Stored data entries
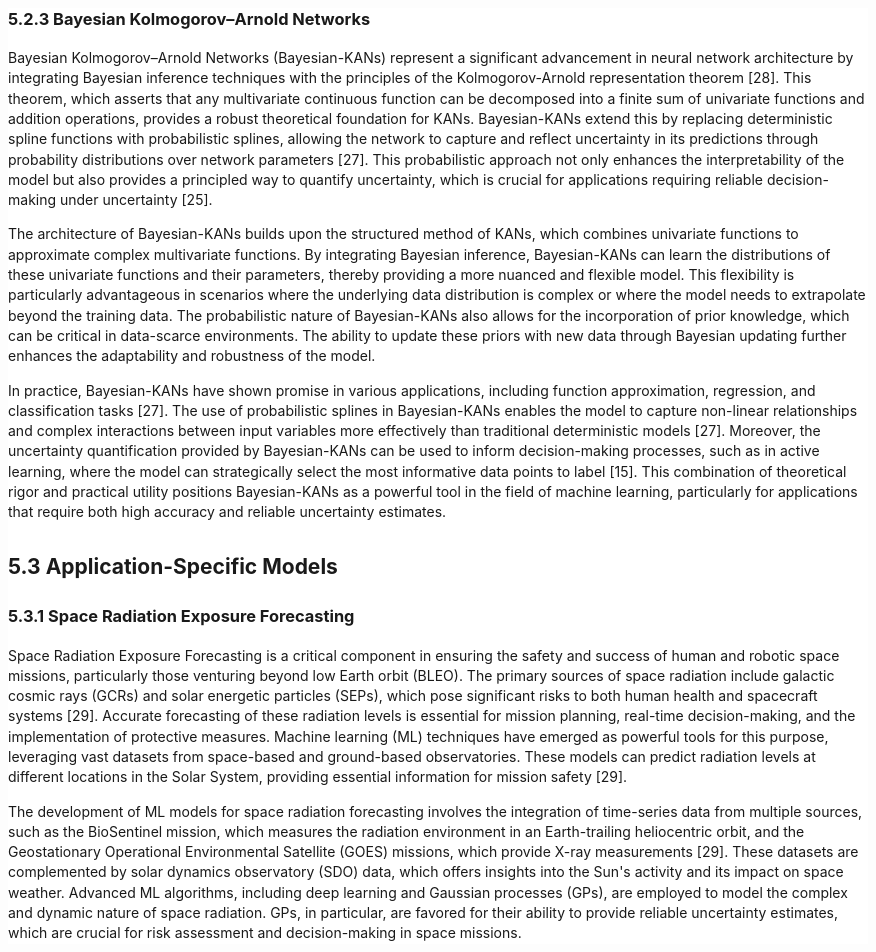 ### 5.2.3 Bayesian Kolmogorov–Arnold Networks
Bayesian Kolmogorov–Arnold Networks (Bayesian-KANs) represent a significant advancement in neural network architecture by integrating Bayesian inference techniques with the principles of the Kolmogorov-Arnold representation theorem [28]. This theorem, which asserts that any multivariate continuous function can be decomposed into a finite sum of univariate functions and addition operations, provides a robust theoretical foundation for KANs. Bayesian-KANs extend this by replacing deterministic spline functions with probabilistic splines, allowing the network to capture and reflect uncertainty in its predictions through probability distributions over network parameters [27]. This probabilistic approach not only enhances the interpretability of the model but also provides a principled way to quantify uncertainty, which is crucial for applications requiring reliable decision-making under uncertainty [25].

The architecture of Bayesian-KANs builds upon the structured method of KANs, which combines univariate functions to approximate complex multivariate functions. By integrating Bayesian inference, Bayesian-KANs can learn the distributions of these univariate functions and their parameters, thereby providing a more nuanced and flexible model. This flexibility is particularly advantageous in scenarios where the underlying data distribution is complex or where the model needs to extrapolate beyond the training data. The probabilistic nature of Bayesian-KANs also allows for the incorporation of prior knowledge, which can be critical in data-scarce environments. The ability to update these priors with new data through Bayesian updating further enhances the adaptability and robustness of the model.

In practice, Bayesian-KANs have shown promise in various applications, including function approximation, regression, and classification tasks [27]. The use of probabilistic splines in Bayesian-KANs enables the model to capture non-linear relationships and complex interactions between input variables more effectively than traditional deterministic models [27]. Moreover, the uncertainty quantification provided by Bayesian-KANs can be used to inform decision-making processes, such as in active learning, where the model can strategically select the most informative data points to label [15]. This combination of theoretical rigor and practical utility positions Bayesian-KANs as a powerful tool in the field of machine learning, particularly for applications that require both high accuracy and reliable uncertainty estimates.

## 5.3 Application-Specific Models

### 5.3.1 Space Radiation Exposure Forecasting
Space Radiation Exposure Forecasting is a critical component in ensuring the safety and success of human and robotic space missions, particularly those venturing beyond low Earth orbit (BLEO). The primary sources of space radiation include galactic cosmic rays (GCRs) and solar energetic particles (SEPs), which pose significant risks to both human health and spacecraft systems [29]. Accurate forecasting of these radiation levels is essential for mission planning, real-time decision-making, and the implementation of protective measures. Machine learning (ML) techniques have emerged as powerful tools for this purpose, leveraging vast datasets from space-based and ground-based observatories. These models can predict radiation levels at different locations in the Solar System, providing essential information for mission safety [29].

The development of ML models for space radiation forecasting involves the integration of time-series data from multiple sources, such as the BioSentinel mission, which measures the radiation environment in an Earth-trailing heliocentric orbit, and the Geostationary Operational Environmental Satellite (GOES) missions, which provide X-ray measurements [29]. These datasets are complemented by solar dynamics observatory (SDO) data, which offers insights into the Sun's activity and its impact on space weather. Advanced ML algorithms, including deep learning and Gaussian processes (GPs), are employed to model the complex and dynamic nature of space radiation. GPs, in particular, are favored for their ability to provide reliable uncertainty estimates, which are crucial for risk assessment and decision-making in space missions.
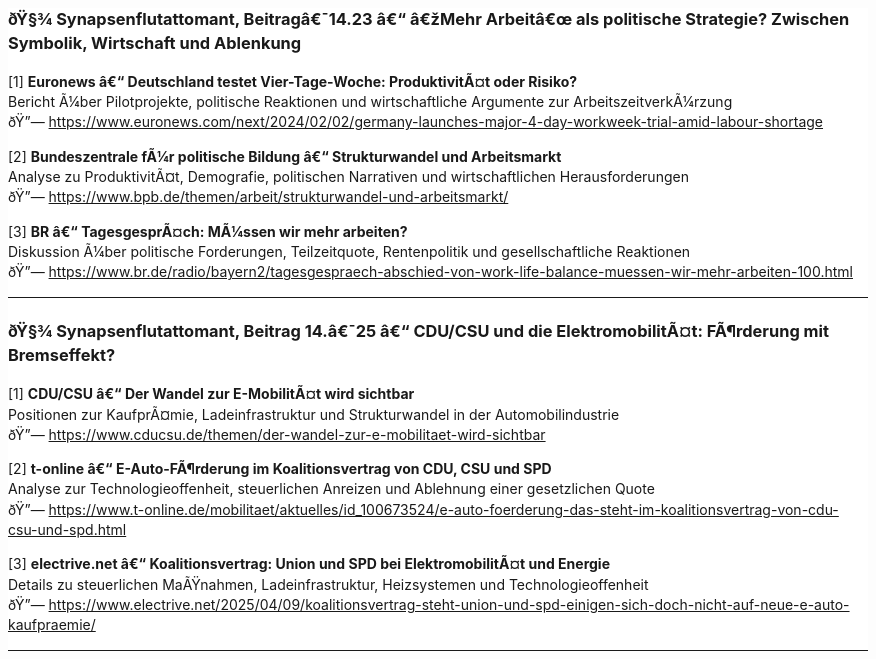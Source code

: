 ### ðŸ§¾ Synapsenflutattomant, Beitragâ€¯14.23 â€“ â€žMehr Arbeitâ€œ als politische Strategie? Zwischen Symbolik, Wirtschaft und Ablenkung

\[1\] **Euronews â€“ Deutschland testet Vier-Tage-Woche: ProduktivitÃ¤t
oder Risiko?**  
Bericht Ã¼ber Pilotprojekte, politische Reaktionen und wirtschaftliche
Argumente zur ArbeitszeitverkÃ¼rzung  
ðŸ”—
<https://www.euronews.com/next/2024/02/02/germany-launches-major-4-day-workweek-trial-amid-labour-shortage>

\[2\] **Bundeszentrale fÃ¼r politische Bildung â€“ Strukturwandel und
Arbeitsmarkt**  
Analyse zu ProduktivitÃ¤t, Demografie, politischen Narrativen und
wirtschaftlichen Herausforderungen  
ðŸ”— <https://www.bpb.de/themen/arbeit/strukturwandel-und-arbeitsmarkt/>

\[3\] **BR â€“ TagesgesprÃ¤ch: MÃ¼ssen wir mehr arbeiten?**  
Diskussion Ã¼ber politische Forderungen, Teilzeitquote, Rentenpolitik und
gesellschaftliche Reaktionen  
ðŸ”—
<https://www.br.de/radio/bayern2/tagesgespraech-abschied-von-work-life-balance-muessen-wir-mehr-arbeiten-100.html>

------------------------------------------------------------------------

### ðŸ§¾ Synapsenflutattomant, Beitrag 14.â€¯25 â€“ CDU/CSU und die ElektromobilitÃ¤t: FÃ¶rderung mit Bremseffekt?

\[1\] **CDU/CSU â€“ Der Wandel zur E-MobilitÃ¤t wird sichtbar**  
Positionen zur KaufprÃ¤mie, Ladeinfrastruktur und Strukturwandel in der
Automobilindustrie  
ðŸ”—
<https://www.cducsu.de/themen/der-wandel-zur-e-mobilitaet-wird-sichtbar>

\[2\] **t-online â€“ E-Auto-FÃ¶rderung im Koalitionsvertrag von CDU, CSU
und SPD**  
Analyse zur Technologieoffenheit, steuerlichen Anreizen und Ablehnung
einer gesetzlichen Quote  
ðŸ”—
<https://www.t-online.de/mobilitaet/aktuelles/id_100673524/e-auto-foerderung-das-steht-im-koalitionsvertrag-von-cdu-csu-und-spd.html>

\[3\] **electrive.net â€“ Koalitionsvertrag: Union und SPD bei
ElektromobilitÃ¤t und Energie**  
Details zu steuerlichen MaÃŸnahmen, Ladeinfrastruktur, Heizsystemen und
Technologieoffenheit  
ðŸ”—
<https://www.electrive.net/2025/04/09/koalitionsvertrag-steht-union-und-spd-einigen-sich-doch-nicht-auf-neue-e-auto-kaufpraemie/>

------------------------------------------------------------------------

#### [Task requirements]
Word for word, set down each record shown above, omitting the pictures.

#### [Solution]
 ### 5.2.3 Bayesian Kolmogorov–Arnold Networks
Bayesian Kolmogorov–Arnold Networks (Bayesian-KANs) represent a significant advancement in neural network architecture by integrating Bayesian inference techniques with the principles of the Kolmogorov-Arnold representation theorem [28]. This theorem, which asserts that any multivariate continuous function can be decomposed into a finite sum of univariate functions and addition operations, provides a robust theoretical foundation for KANs. Bayesian-KANs extend this by replacing deterministic spline functions with probabilistic splines, allowing the network to capture and reflect uncertainty in its predictions through probability distributions over network parameters [27]. This probabilistic approach not only enhances the interpretability of the model but also provides a principled way to quantify uncertainty, which is crucial for applications requiring reliable decision-making under uncertainty [25].

The architecture of Bayesian-KANs builds upon the structured method of KANs, which combines univariate functions to approximate complex multivariate functions. By integrating Bayesian inference, Bayesian-KANs can learn the distributions of these univariate functions and their parameters, thereby providing a more nuanced and flexible model. This flexibility is particularly advantageous in scenarios where the underlying data distribution is complex or where the model needs to extrapolate beyond the training data. The probabilistic nature of Bayesian-KANs also allows for the incorporation of prior knowledge, which can be critical in data-scarce environments. The ability to update these priors with new data through Bayesian updating further enhances the adaptability and robustness of the model.

In practice, Bayesian-KANs have shown promise in various applications, including function approximation, regression, and classification tasks [27]. The use of probabilistic splines in Bayesian-KANs enables the model to capture non-linear relationships and complex interactions between input variables more effectively than traditional deterministic models [27]. Moreover, the uncertainty quantification provided by Bayesian-KANs can be used to inform decision-making processes, such as in active learning, where the model can strategically select the most informative data points to label [15]. This combination of theoretical rigor and practical utility positions Bayesian-KANs as a powerful tool in the field of machine learning, particularly for applications that require both high accuracy and reliable uncertainty estimates.

## 5.3 Application-Specific Models

### 5.3.1 Space Radiation Exposure Forecasting
Space Radiation Exposure Forecasting is a critical component in ensuring the safety and success of human and robotic space missions, particularly those venturing beyond low Earth orbit (BLEO). The primary sources of space radiation include galactic cosmic rays (GCRs) and solar energetic particles (SEPs), which pose significant risks to both human health and spacecraft systems [29]. Accurate forecasting of these radiation levels is essential for mission planning, real-time decision-making, and the implementation of protective measures. Machine learning (ML) techniques have emerged as powerful tools for this purpose, leveraging vast datasets from space-based and ground-based observatories. These models can predict radiation levels at different locations in the Solar System, providing essential information for mission safety [29].

The development of ML models for space radiation forecasting involves the integration of time-series data from multiple sources, such as the BioSentinel mission, which measures the radiation environment in an Earth-trailing heliocentric orbit, and the Geostationary Operational Environmental Satellite (GOES) missions, which provide X-ray measurements [29]. These datasets are complemented by solar dynamics observatory (SDO) data, which offers insights into the Sun's activity and its impact on space weather. Advanced ML algorithms, including deep learning and Gaussian processes (GPs), are employed to model the complex and dynamic nature of space radiation. GPs, in particular, are favored for their ability to provide reliable uncertainty estimates, which are crucial for risk assessment and decision-making in space missions.
Source code

: ### ðŸ§¾ Synapsenflutattomant, Beitragâ€¯14.23 â€“ â€žMehr Arbeitâ€œ als politische Strategie? Zwischen Symbolik, Wirtschaft und Ablenkung

\[1\] **Euronews â€“ Deutschland testet Vier-Tage-Woche: ProduktivitÃ¤t
oder Risiko?**  
Bericht Ã¼ber Pilotprojekte, politische Reaktionen und wirtschaftliche
Argumente zur ArbeitszeitverkÃ¼rzung  
ðŸ”—
<https://www.euronews.com/next/2024/02/02/germany-launches-major-4-day-workweek-trial-amid-labour-shortage>

\[2\] **Bundeszentrale fÃ¼r politische Bildung â€“ Strukturwandel und
Arbeitsmarkt**  
Analyse zu ProduktivitÃ¤t, Demografie, politischen Narrativen und
wirtschaftlichen Herausforderungen  
ðŸ”— <https://www.bpb.de/themen/arbeit/strukturwandel-und-arbeitsmarkt/>

\[3\] **BR â€“ TagesgesprÃ¤ch: MÃ¼ssen wir mehr arbeiten?**  
Diskussion Ã¼ber politische Forderungen, Teilzeitquote, Rentenpolitik und
gesellschaftliche Reaktionen  
ðŸ”—
<https://www.br.de/radio/bayern2/tagesgespraech-abschied-von-work-life-balance-muessen-wir-mehr-arbeiten-100.html>

------------------------------------------------------------------------

### ðŸ§¾ Synapsenflutattomant, Beitrag 14.â€¯25 â€“ CDU/CSU und die ElektromobilitÃ¤t: FÃ¶rderung mit Bremseffekt?

\[1\] **CDU/CSU â€“ Der Wandel zur E-MobilitÃ¤t wird sichtbar**  
Positionen zur KaufprÃ¤mie, Ladeinfrastruktur und Strukturwandel in der
Automobilindustrie  
ðŸ”—
<https://www.cducsu.de/themen/der-wandel-zur-e-mobilitaet-wird-sichtbar>

\[2\] **t-online â€“ E-Auto-FÃ¶rderung im Koalitionsvertrag von CDU, CSU
und SPD**  
Analyse zur Technologieoffenheit, steuerlichen Anreizen und Ablehnung
einer gesetzlichen Quote  
ðŸ”—
<https://www.t-online.de/mobilitaet/aktuelles/id_100673524/e-auto-foerderung-das-steht-im-koalitionsvertrag-von-cdu-csu-und-spd.html>

\[3\] **electrive.net â€“ Koalitionsvertrag: Union und SPD bei
ElektromobilitÃ¤t und Energie**  
Details zu steuerlichen MaÃŸnahmen, Ladeinfrastruktur, Heizsystemen und
Technologieoffenheit  
ðŸ”—
<https://www.electrive.net/2025/04/09/koalitionsvertrag-steht-union-und-spd-einigen-sich-doch-nicht-auf-neue-e-auto-kaufpraemie/>

------------------------------------------------------------------------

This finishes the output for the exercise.